## The problem
Up to and including the line with "1. Проанализировать частоту", copy the records below exactly from their first line.

Stored data entries:

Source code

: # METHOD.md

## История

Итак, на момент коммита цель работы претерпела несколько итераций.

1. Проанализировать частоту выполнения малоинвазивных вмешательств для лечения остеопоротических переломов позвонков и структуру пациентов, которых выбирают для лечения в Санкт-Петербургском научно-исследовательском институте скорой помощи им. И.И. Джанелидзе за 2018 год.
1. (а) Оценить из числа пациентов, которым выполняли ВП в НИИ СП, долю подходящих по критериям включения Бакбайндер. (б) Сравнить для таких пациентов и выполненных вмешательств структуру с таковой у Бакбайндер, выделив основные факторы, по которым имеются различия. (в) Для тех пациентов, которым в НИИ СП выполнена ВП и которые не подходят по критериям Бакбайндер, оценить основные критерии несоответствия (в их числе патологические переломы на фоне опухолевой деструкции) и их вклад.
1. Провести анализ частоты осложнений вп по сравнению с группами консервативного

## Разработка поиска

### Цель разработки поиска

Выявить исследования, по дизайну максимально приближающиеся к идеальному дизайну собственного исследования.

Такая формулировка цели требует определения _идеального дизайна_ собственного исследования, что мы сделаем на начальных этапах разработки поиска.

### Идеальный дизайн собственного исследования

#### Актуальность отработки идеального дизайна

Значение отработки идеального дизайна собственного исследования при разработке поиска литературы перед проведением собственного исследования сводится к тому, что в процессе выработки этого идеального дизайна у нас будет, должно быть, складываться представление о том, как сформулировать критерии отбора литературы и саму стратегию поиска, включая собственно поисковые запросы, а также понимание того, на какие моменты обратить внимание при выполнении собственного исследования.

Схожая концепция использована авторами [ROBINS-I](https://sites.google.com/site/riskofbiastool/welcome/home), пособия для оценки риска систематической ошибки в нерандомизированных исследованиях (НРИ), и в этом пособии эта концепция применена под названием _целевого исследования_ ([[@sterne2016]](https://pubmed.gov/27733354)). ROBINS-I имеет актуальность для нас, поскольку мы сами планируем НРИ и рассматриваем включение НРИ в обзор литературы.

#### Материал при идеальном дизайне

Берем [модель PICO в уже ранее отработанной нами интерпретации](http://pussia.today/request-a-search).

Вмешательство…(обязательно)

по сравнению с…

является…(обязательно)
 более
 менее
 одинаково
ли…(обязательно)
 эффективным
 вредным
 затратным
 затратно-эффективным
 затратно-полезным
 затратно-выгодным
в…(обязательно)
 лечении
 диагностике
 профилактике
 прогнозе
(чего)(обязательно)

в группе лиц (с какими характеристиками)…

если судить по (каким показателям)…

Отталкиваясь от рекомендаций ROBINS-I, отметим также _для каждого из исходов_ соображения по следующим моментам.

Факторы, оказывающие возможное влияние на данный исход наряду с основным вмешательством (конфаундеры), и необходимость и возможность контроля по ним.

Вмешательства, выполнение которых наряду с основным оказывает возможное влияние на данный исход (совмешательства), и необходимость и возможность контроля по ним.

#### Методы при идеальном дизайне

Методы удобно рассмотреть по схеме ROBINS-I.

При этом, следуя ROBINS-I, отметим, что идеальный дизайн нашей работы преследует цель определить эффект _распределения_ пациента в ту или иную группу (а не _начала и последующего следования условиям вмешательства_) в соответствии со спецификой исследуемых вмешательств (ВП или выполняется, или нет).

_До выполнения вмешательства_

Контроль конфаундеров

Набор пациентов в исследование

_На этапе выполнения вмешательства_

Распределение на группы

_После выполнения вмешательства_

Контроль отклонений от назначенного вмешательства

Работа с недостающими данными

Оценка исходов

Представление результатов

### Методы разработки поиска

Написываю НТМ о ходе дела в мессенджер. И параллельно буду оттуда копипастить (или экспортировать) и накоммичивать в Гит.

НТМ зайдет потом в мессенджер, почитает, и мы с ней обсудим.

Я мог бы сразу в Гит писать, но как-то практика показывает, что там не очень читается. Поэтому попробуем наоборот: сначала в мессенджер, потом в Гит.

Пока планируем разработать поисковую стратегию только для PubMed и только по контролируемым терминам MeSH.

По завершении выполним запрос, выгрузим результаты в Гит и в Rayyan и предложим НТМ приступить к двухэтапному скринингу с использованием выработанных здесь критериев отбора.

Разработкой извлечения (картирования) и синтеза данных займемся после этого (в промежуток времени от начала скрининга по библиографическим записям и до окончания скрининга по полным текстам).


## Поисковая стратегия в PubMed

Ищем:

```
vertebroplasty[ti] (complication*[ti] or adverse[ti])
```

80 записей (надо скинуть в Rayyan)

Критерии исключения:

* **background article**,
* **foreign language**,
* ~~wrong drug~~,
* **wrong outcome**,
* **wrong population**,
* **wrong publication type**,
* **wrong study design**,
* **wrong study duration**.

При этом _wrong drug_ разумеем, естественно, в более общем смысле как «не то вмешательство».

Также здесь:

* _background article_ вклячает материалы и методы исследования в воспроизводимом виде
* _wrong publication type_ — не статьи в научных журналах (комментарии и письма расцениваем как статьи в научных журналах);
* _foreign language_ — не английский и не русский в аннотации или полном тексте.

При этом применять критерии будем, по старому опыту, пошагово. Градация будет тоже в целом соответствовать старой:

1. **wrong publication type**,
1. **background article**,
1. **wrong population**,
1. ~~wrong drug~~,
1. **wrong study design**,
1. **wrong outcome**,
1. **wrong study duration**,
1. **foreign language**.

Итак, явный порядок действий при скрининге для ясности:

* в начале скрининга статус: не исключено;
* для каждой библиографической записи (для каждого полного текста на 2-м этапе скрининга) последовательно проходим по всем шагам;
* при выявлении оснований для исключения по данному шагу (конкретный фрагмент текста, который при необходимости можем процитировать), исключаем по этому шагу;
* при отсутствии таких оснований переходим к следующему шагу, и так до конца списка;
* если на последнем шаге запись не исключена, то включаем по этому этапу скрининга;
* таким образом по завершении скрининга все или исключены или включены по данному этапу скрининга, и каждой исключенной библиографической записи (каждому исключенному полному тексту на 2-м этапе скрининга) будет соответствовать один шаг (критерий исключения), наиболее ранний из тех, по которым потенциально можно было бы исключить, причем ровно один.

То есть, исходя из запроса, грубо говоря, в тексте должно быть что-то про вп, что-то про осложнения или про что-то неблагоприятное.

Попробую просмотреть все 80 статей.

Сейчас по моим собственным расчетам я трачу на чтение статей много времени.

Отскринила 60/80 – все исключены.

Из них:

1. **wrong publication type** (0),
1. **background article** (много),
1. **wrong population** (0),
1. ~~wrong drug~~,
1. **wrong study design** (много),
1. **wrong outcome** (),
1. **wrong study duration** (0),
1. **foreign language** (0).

## Written response
Source code

: # METHOD.md

## История

Итак, на момент коммита цель работы претерпела несколько итераций.

1. Проанализировать частоту выполнения малоинвазивных вмешательств для лечения остеопоротических переломов позвонков и структуру пациентов, которых выбирают для лечения в Санкт-Петербургском научно-исследовательском институте скорой помощи им. И.И. Джанелидзе за 2018 год.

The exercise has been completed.